Radio station in Centralia, Washington

KZTM (102.9 FM) is a Regional Mexican radio station serving the Tacoma and Olympia, Washington area. Owned and operated by Bustos Media, through licensee Bustos Media Holdings, LLC, the station is licensed to McKenna, Washington. The transmitter site is in Capitol State Forest near Olympia, while its studios are located in Kent.

==History==
=== Early years (1966–2004) ===
This station signed on in 1966 as KGME-FM, with Centralia as its city of license. In 1968, the station changed its callsign to KELA-FM, holding this callsign until 1983 when the calls changed to KMNT. During the 1990s, KMNT was branded as "The Mountain", and served the Centralia/Chehalis area.

=== Country (2004–2011) ===
In 2004, their tower moved to Capitol Peak near Olympia, the station shifted their focus to the South Sound, adopted a new call sign of KNBQ and a new branding: "Q Country 102.9". Its studios were moved to Tacoma as well.

=== Sports (2011–2013) ===
On November 4, 2011, at 7 a.m., KNBQ started simulcasting sports talk station KJR, becoming "Sports Radio 950 and 102.9 KJR". The station's calls were not changed because its sister station KJR-FM, located on 95.7 FM, already has them. This is a similar move made by KFRC-FM San Francisco, WCFS-FM Chicago, and WSBB-FM Atlanta after those stations began simulcasting KCBS, WBBM and WSB (respectively) due to their sister stations owning the same calls with the -FM suffix having a different format from the AM counterpart and did not want to transfer them over.

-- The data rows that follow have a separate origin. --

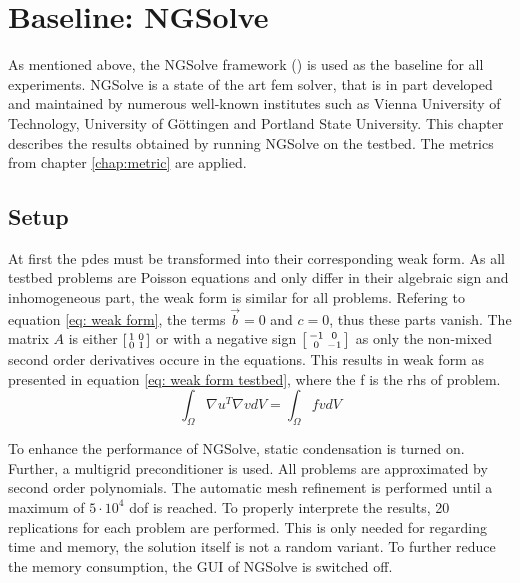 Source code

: \documentclass[./\jobname.tex]{subfiles}
\begin{document}
\section{Baseline: NGSolve}
As mentioned above, the NGSolve framework (\cite{schoberl_ngsolvengsolve_2020}) is used as the baseline for all experiments. NGSolve is a state of the art \gls{fem} solver, that is in part developed and maintained by numerous well-known institutes such as Vienna University of Technology, University of Göttingen and Portland State University. This chapter describes the results obtained by running NGSolve on the testbed. The metrics from chapter \ref{chap:metric} are applied. 

\subsection{Setup}
At first the \gls{pde}s must be transformed into their corresponding weak form. As all testbed problems are Poisson equations and only differ in their algebraic sign and inhomogeneous part, the weak form is similar for all problems. Refering to equation \ref{eq: weak form}, the terms $\vec{b} = 0$ and $c = 0$, thus these parts vanish. The matrix $A$ is either $\begin{bsmallmatrix} 1 & 0 \\ 0 & 1 \end{bsmallmatrix}$ or with a negative sign $\begin{bsmallmatrix} -1 & 0 \\ 0 & -1 \end{bsmallmatrix}$ as only the non-mixed second order derivatives occure in the equations. This results in weak form as presented in equation \ref{eq: weak form testbed}, where the f is the \gls{rhs} of problem.
\begin{equation}
\label{eq: weak form testbed}
\int_{\Omega} \nabla u^T \nabla v dV = \int_{\Omega} f v dV
\end{equation}

To enhance the performance of NGSolve, static condensation is turned on. Further, a multigrid preconditioner is used. All problems are approximated by second order polynomials. The automatic mesh refinement is performed until a maximum of $5 \cdot 10^4$ \gls{dof} is reached. To properly interprete the results, 20 replications for each problem are performed. This is only needed for regarding time and memory, the solution itself is not a random variant. To further reduce the memory consumption, the GUI of NGSolve is switched off. 
\end{document}
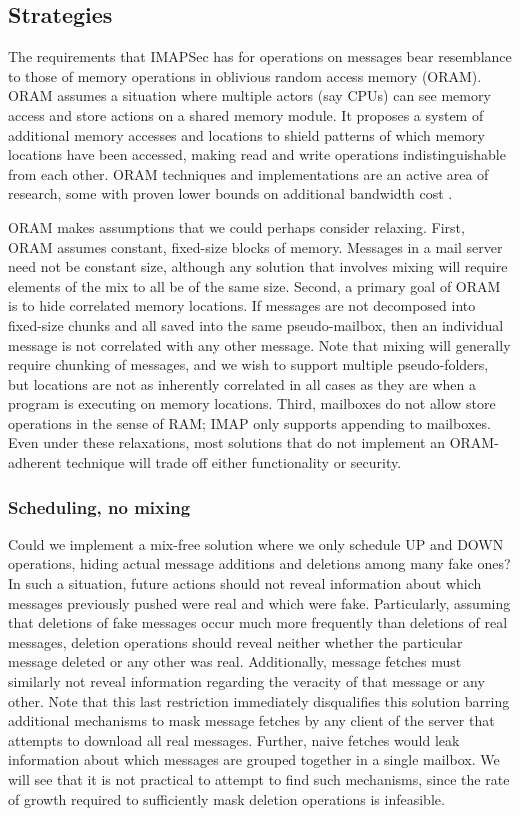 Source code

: \documentclass[pageno]{jpaper}
\newcommand{\project}{IMAPSec }
\begin{document}
\label{best-metadata}
\subsection{Strategies}

The requirements that \project has for operations on messages bear resemblance to those of memory operations in oblivious random access memory (ORAM)\cite{oram}. ORAM assumes a situation where multiple actors (say CPUs) can see memory access and store actions on a shared memory module. It proposes a system of additional memory accesses and locations to shield patterns of which memory locations have been accessed, making read and write operations indistinguishable from each other. ORAM techniques and implementations are an active area of research, some with proven lower bounds on additional bandwidth cost \cite{stefanov2013path}.

ORAM makes assumptions that we could perhaps consider relaxing. First, ORAM assumes constant, fixed-size blocks of memory. Messages in a mail server need not be constant size, although any solution that involves mixing will require elements of the mix to all be of the same size. Second, a primary goal of ORAM is to hide correlated memory locations. If messages are not decomposed into fixed-size chunks and all saved into the same pseudo-mailbox, then an individual message is not correlated with any other message. Note that mixing will generally require chunking of messages, and we wish to support multiple pseudo-folders, but locations are not as inherently correlated in all cases as they are when a program is executing on memory locations. Third, mailboxes do not allow store operations in the sense of RAM; IMAP only supports appending to mailboxes. Even under these relaxations, most solutions that do not implement an ORAM-adherent technique will trade off either functionality or security.


\subsubsection{Scheduling, no mixing}
Could we implement a mix-free solution where we only schedule UP and DOWN operations, hiding actual message additions and deletions among many fake ones? In such a situation, future actions should not reveal information about which messages previously pushed were real and which were fake. Particularly, assuming that deletions of fake messages occur much more frequently than deletions of real messages, deletion operations should reveal neither whether the particular message deleted or any other was real. Additionally, message fetches must similarly not reveal information regarding the veracity of that message or any other. Note that this last restriction immediately disqualifies this solution barring additional mechanisms to mask message fetches by any client of the server that attempts to download all real messages. Further, naive fetches would leak information about which messages are grouped together in a single mailbox. We will see that it is not practical to attempt to find such mechanisms, since the rate of growth required to sufficiently mask deletion operations is infeasible.
\end{document}

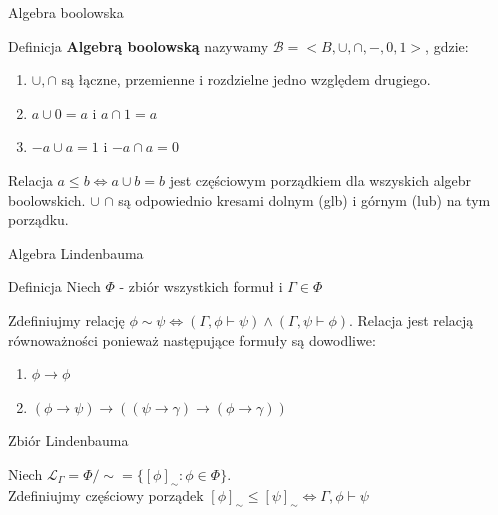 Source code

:\documentclass{beamer}
\begin{document}
\begin{frame}{Algebra boolowska}
 \begin{block}{Definicja}
 \textbf{Algebrą boolowską} nazywamy \( \mathcal{B}  = < B, \cup, \cap, -, 0, 1 >\), gdzie: 
 \begin{enumerate}
 \item \(\cup, \cap\) są łączne, przemienne i rozdzielne jedno względem drugiego.
 \item \( a \cup 0 = a \) i \( a \cap 1 = a \) 
 \item \( -a \cup a = 1 \) i \( -a \cap a  =  0 \)
 \end{enumerate}
 Relacja \(a \leq b  \Leftrightarrow  a \cup b = b \) jest częściowym porządkiem dla wszyskich algebr boolowskich. \( \cup \) \( \cap \) są odpowiednio kresami dolnym (glb) i górnym (lub) na tym porządku.
 \end{block}
 
\end{frame}

\begin{frame}{Algebra Lindenbauma}
 \begin{block}{Definicja}
 Niech \( \Phi \) - zbiór wszystkich formuł i \( \Gamma \in \Phi \) 
 
 Zdefiniujmy relację  \( \phi \sim \psi \Leftrightarrow (\Gamma, \phi  \vdash \psi) \wedge (\Gamma, \psi \vdash \phi) \).
 Relacja jest relacją równoważności ponieważ następujące formuły są dowodliwe: 
 \begin{enumerate}
 \item \(\phi \rightarrow \phi\)
 \item \((\phi \rightarrow \psi) \rightarrow (( \psi \rightarrow  \gamma ) \rightarrow ( \phi \rightarrow \gamma ))  \) 
 \end{enumerate}
 \end{block}
 
 \begin{block}{Zbiór Lindenbauma}
 
 Niech \( \mathcal{L}_{\Gamma} = \Phi / \sim  = \{ [\phi]_{\sim} :  \phi \in \Phi \}\). \\
 Zdefiniujmy częściowy porządek \( [\phi]_{\sim} \leq [\psi]_{\sim} \Leftrightarrow \Gamma, \phi \vdash \psi \)

 \end{block}
 
\end{frame}
\end{document}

=== Adult top 40 (2013–2016) ===
On June 14, 2013, at 10 a.m., KNBQ flipped to Adult Top 40 as "102.9 Now," targeting Olympia and the South Sound region. The first song on "Now" was "Poker Face" by Lady Gaga. The KJR simulcast moved to KJR-FM HD2. On June 19, 2013, the station took the KYNW call sign. It is noted that both this station and Dallas/Fort Worth area sister station KDMX shared the same branding and logo. Although KDMX flipped to Adult Top 40 in 2012, it was unsuccessful as it reverted to its Hot AC format. Most of the station's airstaff consisted of voicetracked and syndicated shows from Johnjay & Rich (from sister KZZP Phoenix), On-Air with Ryan Seacrest, Mario Lopez, and "The Rendevouz" with Simon Marcel and Kim Iversen. Lori Bradley was the station's only local host, hosting middays from 10am-2pm.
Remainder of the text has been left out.